**WORK TO BE COMPLETED**
After locating the line with "- auf der Seite des europäischen" in the data that follows, return it and every later line exactly, up to and including the line with "- auf der Seite des deutschen".

**Records from a collection**
+-------+

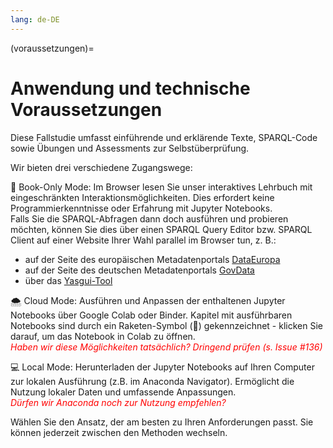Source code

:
 ```yaml
---
lang: de-DE
---
```


(voraussetzungen)=
# Anwendung und technische Voraussetzungen

Diese Fallstudie umfasst einführende und erklärende Texte, SPARQL-Code sowie Übungen und Assessments zur Selbstüberprüfung. 

Wir bieten drei verschiedene Zugangswege:

📘 Book-Only Mode: Im Browser lesen Sie unser interaktives Lehrbuch mit eingeschränkten Interaktionsmöglichkeiten. Dies erfordert keine Programmierkenntnisse oder Erfahrung mit Jupyter Notebooks.  
Falls Sie die SPARQL-Abfragen dann doch ausführen und probieren möchten, können Sie dies über einen SPARQL Query Editor bzw. SPARQL Client auf einer Website Ihrer Wahl parallel im Browser tun, z. B.:  
- auf der Seite des europäischen Metadatenportals <a href="https://data.europa.eu/sparql" class="external-link" target="_blank">DataEuropa</a>
- auf der Seite des deutschen Metadatenportals <a href="https://www.govdata.de/sparql-assistent" class="external-link" target="_blank">GovData</a>
- über das <a href="https://yasgui.org/" class="external-link" target="_blank">Yasgui-Tool</a>   

🌨️ Cloud Mode: Ausführen und Anpassen der enthaltenen Jupyter Notebooks über Google Colab oder Binder. Kapitel mit ausführbaren Notebooks sind durch ein Raketen-Symbol (🚀) gekennzeichnet - klicken Sie darauf, um das Notebook in Colab zu öffnen.  
<span style="color:red">*Haben wir diese Möglichkeiten tatsächlich? Dringend prüfen (s. Issue #136)*</span>

💻 Local Mode: Herunterladen der Jupyter Notebooks auf Ihren Computer zur lokalen Ausführung (z.B. im Anaconda Navigator). Ermöglicht die Nutzung lokaler Daten und umfassende Anpassungen.  
<span style="color:red">*Dürfen wir Anaconda noch zur Nutzung empfehlen?*</span>

Wählen Sie den Ansatz, der am besten zu Ihren Anforderungen passt. Sie können jederzeit zwischen den Methoden wechseln.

+-------+

**COMPLETED TASK**
- auf der Seite des europäischen Metadatenportals <a href="https://data.europa.eu/sparql" class="external-link" target="_blank">DataEuropa</a>
- auf der Seite des deutschen Metadatenportals <a href="https://www.govdata.de/sparql-assistent" class="external-link" target="_blank">GovData</a>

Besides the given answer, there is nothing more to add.